*** DATA SHOWN ***

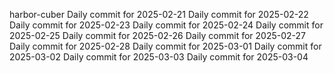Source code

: 
harbor-cuber
Daily commit for 2025-02-21
Daily commit for 2025-02-22
Daily commit for 2025-02-23
Daily commit for 2025-02-24
Daily commit for 2025-02-25
Daily commit for 2025-02-26
Daily commit for 2025-02-27
Daily commit for 2025-02-28
Daily commit for 2025-03-01
Daily commit for 2025-03-02
Daily commit for 2025-03-03
Daily commit for 2025-03-04
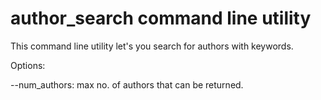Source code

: author_search command line utility
==============
This command line utility let's you search for authors with keywords.

Options:

--num_authors: max no. of authors that can be returned.

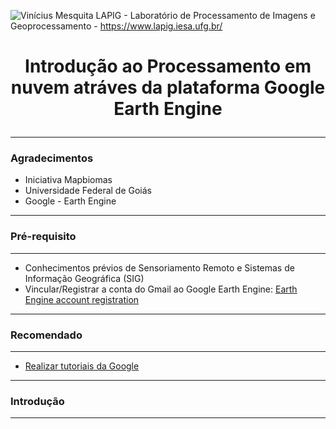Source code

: ![Vinícius Mesquita](Logo.png)
LAPIG - Laboratório de Processamento de Imagens e Geoprocessamento - https://www.lapig.iesa.ufg.br/

# <p align="center">Introdução ao Processamento em nuvem atráves da plataforma Google Earth Engine </p>

--------------

### Agradecimentos
- Iniciativa Mapbiomas
- Universidade Federal de Goiás
- Google - Earth Engine

------

### Pré-requisito
-------------

- Conhecimentos prévios de Sensoriamento Remoto e Sistemas de Informação Geográfica (SIG)
- Vincular/Registrar a conta do Gmail ao Google Earth Engine: [Earth Engine account registration](https://signup.earthengine.google.com/)

-------------

### Recomendado

--------------

- [Realizar tutoriais da Google](https://developers.google.com/earth-engine/tutorial\_js\_01)

--------------

### Introdução

---------------
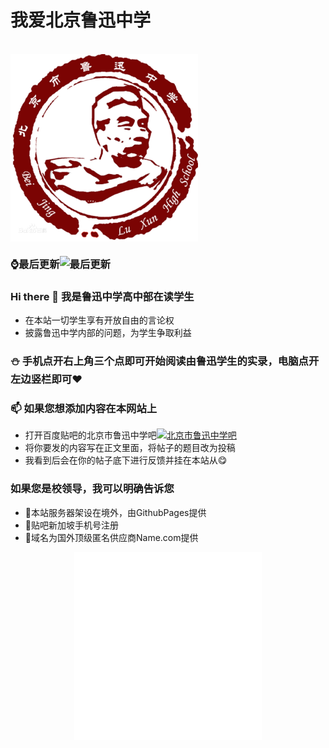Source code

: # 我爱北京鲁迅中学

<br>
 <img src="amWiki/images/logo.png" width = "300" height = "300" alt=" " align=center />
 
### ⌚最后更新![最后更新](https://img.shields.io/github/last-commit/Xpsoted/LuXunSchool)
### Hi there 👋 我是鲁迅中学高中部在读学生
- 在本站一切学生享有开放自由的言论权
- 披露鲁迅中学内部的问题，为学生争取利益
### ⛄ 手机点开右上角三个点即可开始阅读由鲁迅学生的实录，电脑点开左边竖栏即可❤
### 📫 如果您想添加内容在本网站上
- 打开百度贴吧的北京市鲁迅中学吧[![北京市鲁迅中学吧](https://img.shields.io/badge/北京市鲁迅中学吧-0088CC?style=flat-square&logo=telegram&logoColor=FFFFFF&labelColor=0088CC)](https://tieba.baidu.com/f?kw=%E5%8C%97%E4%BA%AC%E5%B8%82%E9%B2%81%E8%BF%85%E4%B8%AD%E5%AD%A6)
- 将你要发的内容写在正文里面，将帖子的题目改为投稿
- 我看到后会在你的帖子底下进行反馈并挂在本站从😋
### 如果您是校领导，我可以明确告诉您
- 💬本站服务器架设在境外，由GithubPages提供
- 💬贴吧新加坡手机号注册
- 💬域名为国外顶级匿名供应商Name.com提供
<p>
    <div style="width:100%; height:350px;border:none;text-align:center">
		<iframe allowtransparency="yes" frameborder="0" width="300" height="300" src="/library/chat/chat.html"/>
	</div>
</p>
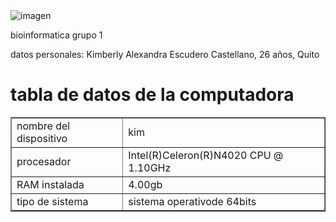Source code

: <img src="https://upload.wikimedia.org/wikipedia/commons/thumb/8/82/Gnu-bash-logo.svg/2560px-Gnu-bash-logo.svg.png" alt="imagen">

bioinformatica grupo 1


datos personales: Kimberly Alexandra Escudero Castellano, 26 años, Quito


<h1> tabla de datos de la computadora</h1>
<table border="1">
  <tr>
      <td>nombre del dispositivo</td>
      <td>kim</td>
  </tr>
  <tr>
      <td>procesador</td>
      <td>Intel(R)Celeron(R)N4020 CPU @ 1.10GHz</td>
  </tr>
  <tr>
      <td>RAM instalada<!td>
      <td>4.00gb<!td>
  </tr>
  <tr>
      <td>tipo de sistema</td>
      <td>sistema operativode 64bits</td>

*** End of DATA SHOWN ***

### [WHAT TO PRODUCE]
Skip the pictures. Write out exactly the lines from the one with "- 💬贴吧新加坡手机号注册" through the last line of the listing, both ends included, and nothing more.

### [TASK OUTPUT]
- 💬贴吧新加坡手机号注册
- 💬域名为国外顶级匿名供应商Name.com提供
<p>
    <div style="width:100%; height:350px;border:none;text-align:center">
		<iframe allowtransparency="yes" frameborder="0" width="300" height="300" src="/library/chat/chat.html"/>
	</div>
</p>
Source code

: <img src="https://upload.wikimedia.org/wikipedia/commons/thumb/8/82/Gnu-bash-logo.svg/2560px-Gnu-bash-logo.svg.png" alt="imagen">

bioinformatica grupo 1


datos personales: Kimberly Alexandra Escudero Castellano, 26 años, Quito


<h1> tabla de datos de la computadora</h1>
<table border="1">
  <tr>
      <td>nombre del dispositivo</td>
      <td>kim</td>
  </tr>
  <tr>
      <td>procesador</td>
      <td>Intel(R)Celeron(R)N4020 CPU @ 1.10GHz</td>
  </tr>
  <tr>
      <td>RAM instalada<!td>
      <td>4.00gb<!td>
  </tr>
  <tr>
      <td>tipo de sistema</td>
      <td>sistema operativode 64bits</td>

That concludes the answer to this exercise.